First, these weapons are immaterial, making any sort of verification system difficult and any sort of deterrence ineffective. These weapons can fit on a thumb drive and can spread through the Internet with the same ease as a viral meme. This makes verification virtually impossible as the weapon itself is not tied to any sort of infrastructure and is freely portable. Deterrence, on the other hand, which often works on the availability of data about a state’s weapons systems, is also precluded. Cyber-weapons rely on vulnerabilities in systems that have not been patched. While disclosing the number and nature of nuclear munitions can have an effect on the strategic maneuvers of other states, the disclosure of a cyber-weapon would lead to a software patch that could render the weapon useless. States developing these weapons are incentivized to keep them covert due to the nature of the technology, and this means that international disarmament and deterrence are not capable of encompassing such technologies.
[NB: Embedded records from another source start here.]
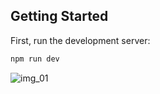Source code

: 
## Getting Started

First, run the development server:

```bash
npm run dev

```


![img_01](https://github.com/Valderezpe/projeto_lPet/assets/48490726/ca968e4a-4051-4aeb-9f8e-b37a03922b40)

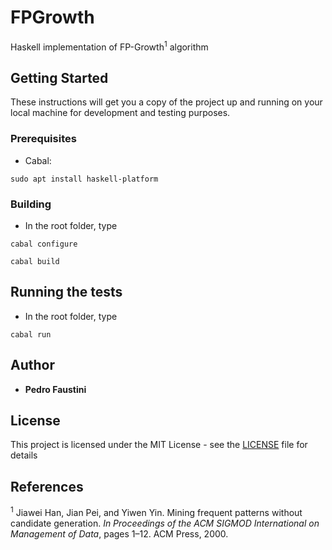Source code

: # FPGrowth

Haskell implementation of FP-Growth<sup>1</sup> algorithm

## Getting Started

These instructions will get you a copy of the project up and running on your local machine for development and testing purposes.

### Prerequisites

* Cabal:

```
sudo apt install haskell-platform
```

### Building

* In the root folder, type

```
cabal configure
```

```
cabal build
```


## Running the tests

* In the root folder, type

```
cabal run
```


## Author

* **Pedro Faustini**


## License

This project is licensed under the MIT License - see the [LICENSE](LICENSE) file for details

## References

<sup>1</sup> Jiawei Han, Jian Pei, and Yiwen Yin. Mining frequent patterns without candidate generation. *In Proceedings of the ACM SIGMOD International on Management of Data*, pages 1–12. ACM Press, 2000.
Second, the plausible deniability that accompanies cyber-attacks is an important limitation on a state’s ability to comply with disarmament agreements. The nature of the technology that underlies previous disarmament and deterrence mechanisms is such that the state could effectively maintain control over those technologies. While history is not without examples of individuals attempting to build nuclear reactors in their garages,[93] the technology was of such complexity and scope that states were able to detect such operations and maintain control over the development and deployment of these technologies. Cyberspace is a technological space that is built around fostering innovation. As a result, this means that “lone hackers” are empowered to develop new technologies built on the logical layer making it “largely the realm of nonstate entities.”[94] Innovation is not always a good thing; it has made the “network attack . . . literally a cottage industry.”[95] The same innovative open door that has pushed numerous startups, boosts “the power potential of non-state actors.”[96] Indeed, one might argue that the only difference between a computer virus and a cyber-weapon is the intent of the user. While commentators have argued that states should be responsible for curbing the activities of their own citizens, this gives little answer to the plausible deniability problem.[97]
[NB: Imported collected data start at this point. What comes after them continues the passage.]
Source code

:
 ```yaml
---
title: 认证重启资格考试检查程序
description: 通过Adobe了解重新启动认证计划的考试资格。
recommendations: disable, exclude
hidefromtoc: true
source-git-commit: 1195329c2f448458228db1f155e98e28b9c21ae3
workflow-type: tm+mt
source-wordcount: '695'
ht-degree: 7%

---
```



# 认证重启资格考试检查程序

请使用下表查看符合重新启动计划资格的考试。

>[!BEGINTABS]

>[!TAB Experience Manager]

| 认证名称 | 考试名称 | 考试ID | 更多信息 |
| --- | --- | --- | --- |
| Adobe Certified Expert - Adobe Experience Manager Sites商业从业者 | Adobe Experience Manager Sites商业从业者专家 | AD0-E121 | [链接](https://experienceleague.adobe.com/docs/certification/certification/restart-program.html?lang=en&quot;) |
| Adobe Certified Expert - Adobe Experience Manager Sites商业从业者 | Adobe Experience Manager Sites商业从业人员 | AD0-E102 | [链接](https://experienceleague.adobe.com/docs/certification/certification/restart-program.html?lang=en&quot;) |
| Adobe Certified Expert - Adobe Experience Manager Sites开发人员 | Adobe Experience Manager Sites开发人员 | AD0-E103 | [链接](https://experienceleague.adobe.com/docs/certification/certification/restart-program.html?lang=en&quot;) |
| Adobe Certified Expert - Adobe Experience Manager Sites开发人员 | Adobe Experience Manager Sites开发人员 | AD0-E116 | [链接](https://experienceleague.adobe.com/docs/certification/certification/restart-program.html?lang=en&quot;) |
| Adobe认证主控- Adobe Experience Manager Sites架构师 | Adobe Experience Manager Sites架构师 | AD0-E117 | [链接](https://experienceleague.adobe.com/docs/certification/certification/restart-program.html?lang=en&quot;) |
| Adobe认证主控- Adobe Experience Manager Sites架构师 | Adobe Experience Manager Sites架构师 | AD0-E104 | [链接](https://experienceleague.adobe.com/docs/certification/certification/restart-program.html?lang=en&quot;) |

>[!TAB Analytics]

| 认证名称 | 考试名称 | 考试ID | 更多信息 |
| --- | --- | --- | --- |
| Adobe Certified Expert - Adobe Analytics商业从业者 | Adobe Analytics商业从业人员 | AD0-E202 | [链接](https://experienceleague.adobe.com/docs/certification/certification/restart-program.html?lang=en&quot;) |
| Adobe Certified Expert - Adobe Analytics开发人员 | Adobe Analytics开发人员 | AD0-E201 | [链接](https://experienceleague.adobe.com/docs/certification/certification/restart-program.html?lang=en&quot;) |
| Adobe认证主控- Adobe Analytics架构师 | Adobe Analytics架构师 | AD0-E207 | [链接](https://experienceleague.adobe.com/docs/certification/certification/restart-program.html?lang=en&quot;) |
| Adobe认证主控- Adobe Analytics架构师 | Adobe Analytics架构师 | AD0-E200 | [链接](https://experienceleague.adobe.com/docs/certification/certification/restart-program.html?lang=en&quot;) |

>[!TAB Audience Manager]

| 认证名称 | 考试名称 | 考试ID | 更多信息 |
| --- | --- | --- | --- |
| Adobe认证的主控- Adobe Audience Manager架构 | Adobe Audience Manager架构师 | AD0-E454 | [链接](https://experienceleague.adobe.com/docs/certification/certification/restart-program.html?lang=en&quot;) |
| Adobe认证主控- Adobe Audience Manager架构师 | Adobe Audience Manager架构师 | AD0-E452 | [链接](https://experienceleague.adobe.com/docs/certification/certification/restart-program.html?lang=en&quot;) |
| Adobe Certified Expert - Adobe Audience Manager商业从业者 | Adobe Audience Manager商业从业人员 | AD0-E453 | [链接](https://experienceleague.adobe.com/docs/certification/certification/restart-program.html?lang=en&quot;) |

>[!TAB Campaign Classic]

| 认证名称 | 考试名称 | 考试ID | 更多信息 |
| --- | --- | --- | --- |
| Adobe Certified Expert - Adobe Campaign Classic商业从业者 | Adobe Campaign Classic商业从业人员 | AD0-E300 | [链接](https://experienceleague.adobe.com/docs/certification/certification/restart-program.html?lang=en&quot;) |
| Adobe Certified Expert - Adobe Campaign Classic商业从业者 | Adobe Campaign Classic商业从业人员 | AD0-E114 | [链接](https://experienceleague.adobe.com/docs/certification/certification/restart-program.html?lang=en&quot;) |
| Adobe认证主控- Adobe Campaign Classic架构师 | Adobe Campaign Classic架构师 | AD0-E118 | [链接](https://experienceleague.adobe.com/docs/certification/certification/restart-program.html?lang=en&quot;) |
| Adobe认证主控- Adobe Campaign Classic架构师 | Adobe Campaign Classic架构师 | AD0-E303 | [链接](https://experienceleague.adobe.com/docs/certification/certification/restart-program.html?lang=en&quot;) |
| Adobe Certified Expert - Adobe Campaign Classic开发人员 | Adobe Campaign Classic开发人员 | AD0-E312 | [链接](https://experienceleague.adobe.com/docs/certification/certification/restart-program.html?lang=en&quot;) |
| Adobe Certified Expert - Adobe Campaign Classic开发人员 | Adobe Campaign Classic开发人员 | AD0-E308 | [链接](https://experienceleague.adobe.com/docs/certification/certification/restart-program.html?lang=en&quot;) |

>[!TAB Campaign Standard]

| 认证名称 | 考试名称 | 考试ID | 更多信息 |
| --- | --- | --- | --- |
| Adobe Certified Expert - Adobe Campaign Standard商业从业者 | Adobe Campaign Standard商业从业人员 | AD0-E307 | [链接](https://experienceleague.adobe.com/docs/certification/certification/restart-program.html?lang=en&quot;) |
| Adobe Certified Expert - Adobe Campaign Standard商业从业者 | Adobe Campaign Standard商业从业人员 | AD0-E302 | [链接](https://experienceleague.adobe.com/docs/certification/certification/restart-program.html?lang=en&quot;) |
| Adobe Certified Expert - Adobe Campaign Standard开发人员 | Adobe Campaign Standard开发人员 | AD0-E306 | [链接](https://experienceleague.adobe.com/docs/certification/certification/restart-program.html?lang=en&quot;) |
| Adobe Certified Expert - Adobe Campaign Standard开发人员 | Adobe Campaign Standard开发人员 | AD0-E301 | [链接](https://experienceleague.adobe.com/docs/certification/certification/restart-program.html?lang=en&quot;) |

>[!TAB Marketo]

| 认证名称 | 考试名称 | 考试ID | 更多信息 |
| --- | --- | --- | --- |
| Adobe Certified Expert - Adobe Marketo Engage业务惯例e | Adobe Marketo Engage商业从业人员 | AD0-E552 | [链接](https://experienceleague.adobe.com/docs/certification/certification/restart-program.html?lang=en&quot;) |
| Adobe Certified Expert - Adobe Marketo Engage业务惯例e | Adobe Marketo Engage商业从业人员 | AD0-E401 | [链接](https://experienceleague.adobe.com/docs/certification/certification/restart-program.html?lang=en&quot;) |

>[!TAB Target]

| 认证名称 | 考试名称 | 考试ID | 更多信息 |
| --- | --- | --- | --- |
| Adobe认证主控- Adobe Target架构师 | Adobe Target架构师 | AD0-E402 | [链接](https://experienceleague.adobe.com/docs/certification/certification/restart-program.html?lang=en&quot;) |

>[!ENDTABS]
Last and certainly not least, cyber-weapons are weapons that subvert territory in a way that other weapons do not. Other weapons must physically cross an international border and exert force or violence after having crossed that border. Cyber-weapons can enter from anywhere and attack physical infrastructure far outside the territory of the attacking state. States lack legal mechanisms for restricting armaments that are ephemeral and locationless, and as a result disarmament and deterrence as mechanisms for slowing the spread of armaments are ineffectual because they are dependent on the assumption that States have control over their borders and the mechanisms of physical violence within those borders.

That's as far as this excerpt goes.